I gave a scathing 1 star review to Sealed Gate partly because it was so much more difficult than players have been trained to expect and build their characters for. I tell beginning players that PFS is fairly forgiving and they do not need to bring hyperoptimized characters to succeed. That should be more consistently true than it is.

Obviously difficulty is very hard to gauge. It depends so much on the abilities of the characters and players, how well fitted the group is for a scenario, etc. But some of the scenarios seem very much like the author was "out to get the players" by grabbing things overpowered for their CR or by giving them huge circumstance bonuses not factored into their CR (eg, setting up virtually guaranteed surprise attack rounds with high initiative monsters is significantly more difficult than the CR tends to imply, multiple "Save or Suck" effects get very silly as eventually the odds of failing a save become quite high).

We can't change the existing scenarios. But one can definitely hope for a more level playing field in the future.

Its been proposed in the past but part of the solution may be some form of fan grading of the scenarios. Some indication ahead of time that a scenario is going to be more difficult, bring your A game.

I have NO problem with the difficulty level of The Waking Rune, for example. The characters and players know what they're facing (or should). The problem is when the scenario blurb and the opening briefing don't make it obvious that they're in deep waters.

Grand Lodge 4/5 Venture-Captain, California—Sacramento aka FLite

I recently played to X.6->play up scenarios in a row.

In the first one, there was a near TPK as we were mostly level 1-2 and none of us could touch the NPC with DR and fast healing. (The druid who pulled us up to high tier played suboptimally, and wound up with no offensive spells, trying to fight the thing with a club...)

The second time the two high tier pcs went down (as in full hp to con dead) in the first two rounds of the first combat (in the first 30 minutes of game) to a pair of natural 20s attached to x4 crits. Leaving 3 low tier players, two of them played by kids, to get slaughtered. The GM was so flustered and chagrined that he just walked away from the table and we all agreed to just pretend that night never happened. (at which point I ran something else instead.)

At this point I will play an upper tier pregen or leave the table rather than play an X.6 game.

1/5

I'm sure I'll provoke the ire of some GMs, but when I run a game, I will scale "monster intelligence" to the group to bring the difficulty down if needed. My objective is never to kill the players, rather to ensure everyone at the table has a good time. This is a game and people play games for fun. To me, that outweighs any argument you can throw at me as to why "I'm doing it wrong".

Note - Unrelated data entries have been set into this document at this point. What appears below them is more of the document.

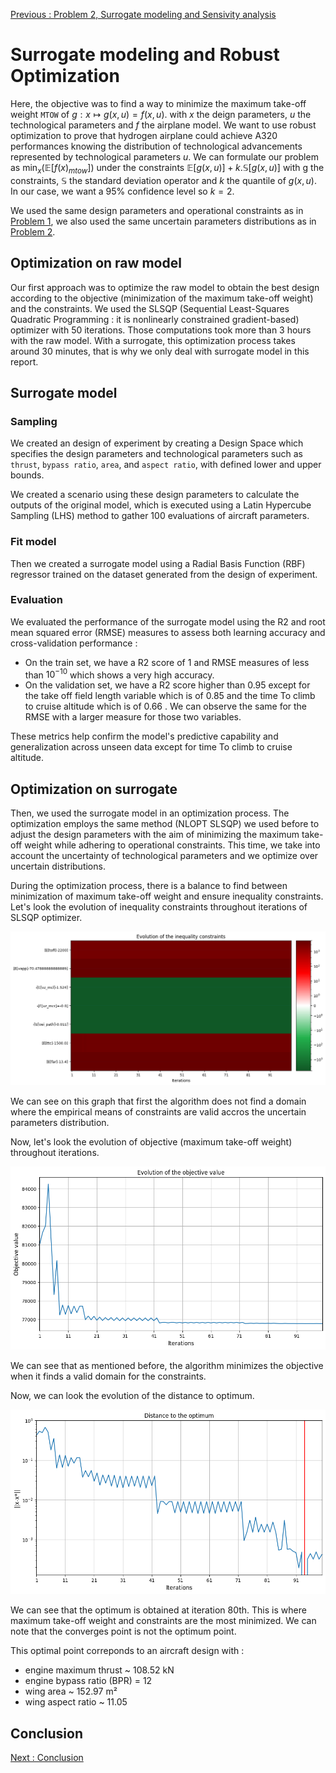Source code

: [Previous : Problem 2, Surrogate modeling and Sensivity analysis](../report/part2.md)

# Surrogate modeling and Robust Optimization

Here, the objective was to find a way to minimize the maximum take-off weight `MTOW` of $g:x\mapsto g(x, u)=f(x,u)$. with $x$ the deign parameters, $u$ the technological parameters and $f$ the airplane model.
We want to use robust optimization to prove that hydrogen airplane could achieve A320 performances knowing the distribution of technological advancements represented by technological parameters $u$.
We can formulate our problem as $\min_{x}(\mathbb{E}[f(x)_{mtow}])$ under the constraints $\mathbb{E}[g(x,u)]+k. \mathbb{S}[g(x,u)]$ with g the constraints, $\mathbb{S}$ the standard deviation operator and $k$ the quantile of $g(x,u)$. In our case, we want a 95% confidence level so $k=2$.

We used the same design parameters and operational constraints as in [Problem 1](../report/part1.md), we also used the same uncertain parameters distributions as in [Problem 2](../report/part2.md).

## Optimization on raw model

Our first approach was to optimize the raw model to obtain the best design according to the objective (minimization of the maximum take-off weight) and the constraints. We used the SLSQP (Sequential Least-Squares Quadratic Programming : it is nonlinearly constrained gradient-based) optimizer with 50 iterations. Those computations took more than 3 hours with the raw model. With a surrogate, this optimization process takes around 30 minutes, that is why we only deal with surrogate model in this report.

## Surrogate model
### Sampling
We created an design of experiment by creating a Design Space which specifies the design parameters and technological parameters such as `thrust`, `bypass ratio`, `area`, and `aspect ratio`, with defined lower and upper bounds.

We created a scenario using these design parameters to calculate the outputs of the original model, which is executed using a Latin Hypercube Sampling (LHS) method to gather 100 evaluations of aircraft parameters.

### Fit model
Then we created a surrogate model using a Radial Basis Function (RBF) regressor trained on the dataset generated from the design of experiment.

### Evaluation
We evaluated the performance of the surrogate model using the R2 and root mean squared error (RMSE) measures to assess both learning accuracy and cross-validation performance :
* On the train set, we have a R2 score of $1$ and RMSE measures of less than $10^{-10}$ which shows a very high accuracy.
* On the validation set, we have a R2 score higher than $0.95$ except for the take off field length variable which is of $0.85$ and the time To climb to cruise altitude which is of $0.66$ . We can observe the same for the RMSE with a larger measure for those two variables.

These metrics help confirm the model's predictive capability and generalization across unseen data except for time To climb to cruise altitude.

## Optimization on surrogate
Then, we used the surrogate model in an optimization process. The optimization employs the same method (NLOPT SLSQP) we used before to adjust the design parameters with the aim of minimizing the maximum take-off weight while adhering to operational constraints. This time, we take into account the uncertainty of technological parameters and we optimize over uncertain distributions.

During the optimization process, there is a balance to find between minimization of maximum take-off weight and ensure inequality constraints. Let's look the evolution of inequality constraints throughout iterations of SLSQP optimizer.

![Evolution of inequality constraints throughout iterations of SLSQP optimizer](../images/part3/evolution_ineq_constraints_surrogate.png)

We can see on this graph that first the algorithm does not find a domain where the empirical means of constraints are valid accros the uncertain parameters distribution.

Now, let's look the evolution of objective (maximum take-off weight) throughout iterations.

![Evolution of objective (maximum take-off weight) throughout iterations of SLSQP optimizer](../images/part3/evolution_objective_value_surrogate.png)

We can see that as mentioned before, the algorithm minimizes the objective when it finds a valid domain for the constraints.

Now, we can look the evolution of the distance to optimum.

![Evolution of the distance to optimum throughout iterations of SLSQP optimizer ](../images/part3/evolution_distance_optimum_surrogate.png)

We can see that the optimum is obtained at iteration 80th. This is where maximum take-off weight and constraints are the most minimized. We can note that the converges point is not the optimum point.

This optimal point correponds to an aircraft design with :
- engine maximum thrust  ~ 108.52 kN
- engine bypass ratio  (BPR)  = 12
- wing area ~ 152.97 m²
- wing aspect ratio ~ 11.05


## Conclusion



[Next : Conclusion](../report/conclusion.md)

When I run games, I believe that I am on the same team as the players. I want them to win. I do try to knock at least one player down over the course of a scenario, just to keep them on their toes. I'll also provide more liberal circumstance bonuses (GM discretion) to outmatched groups that do a little thinking. I also do everything I can to encourage creativity and roleplaying, being a roleplaying game and all.

In my opinion, if you're running games with the goal of killing players, you're likely killing fun as well. Some groups do appreciate difficulty more than others, and if I know the group I'm running a game for and know they like things more challenging, I'll run it accordingly for their enjoyment. That said, generally groups that appreciate challenge are so well optimized that they steamroll most encounters.

I also believe in being a bit more forgiving in lower tiers. I have no desire to kill a new player at level 1 or 2. What a huge buzzkill. However, by the time you've made it to level 10 or 11, you've seen a lot of what PFS will throw at you. I expect you to a be bit more prepared and the VC sending players on a quest may even make gearing recommendations if I feel they are needed.

Anyway, the most important point that I want to convey here is that the reason PFS is successful and continues to grow is that people playing it have fun. Anything you can do to increase enjoyment as a GM of a table is helping PFS. Anything you do that decreases enjoyment is hurting PFS as a whole. Just something I believe everyone should keep in mind when playing at or running tables.

Sovereign Court 4/5 5/5 Venture-Lieutenant, Netherlands—Leiden aka Ascalaphus

x4 crits in low-level adventures seem to be a thing of the dark times of season 0-1, when writers had yet to realize how enormously bad an idea that was in terms of writing a fun adventure. Even though it makes perfect sense as a favored weapon for the god of sudden accidental death. Fun > Flavor.

Grading scenarios by difficulty is, well, difficult. Reading reviews can help, but not every reviewer is equally representative. It's easier to know if a review would apply to your group if the review mentions what kind of party had that easy/hard time. ("They had four barbarians and thought the enemies went down easy.")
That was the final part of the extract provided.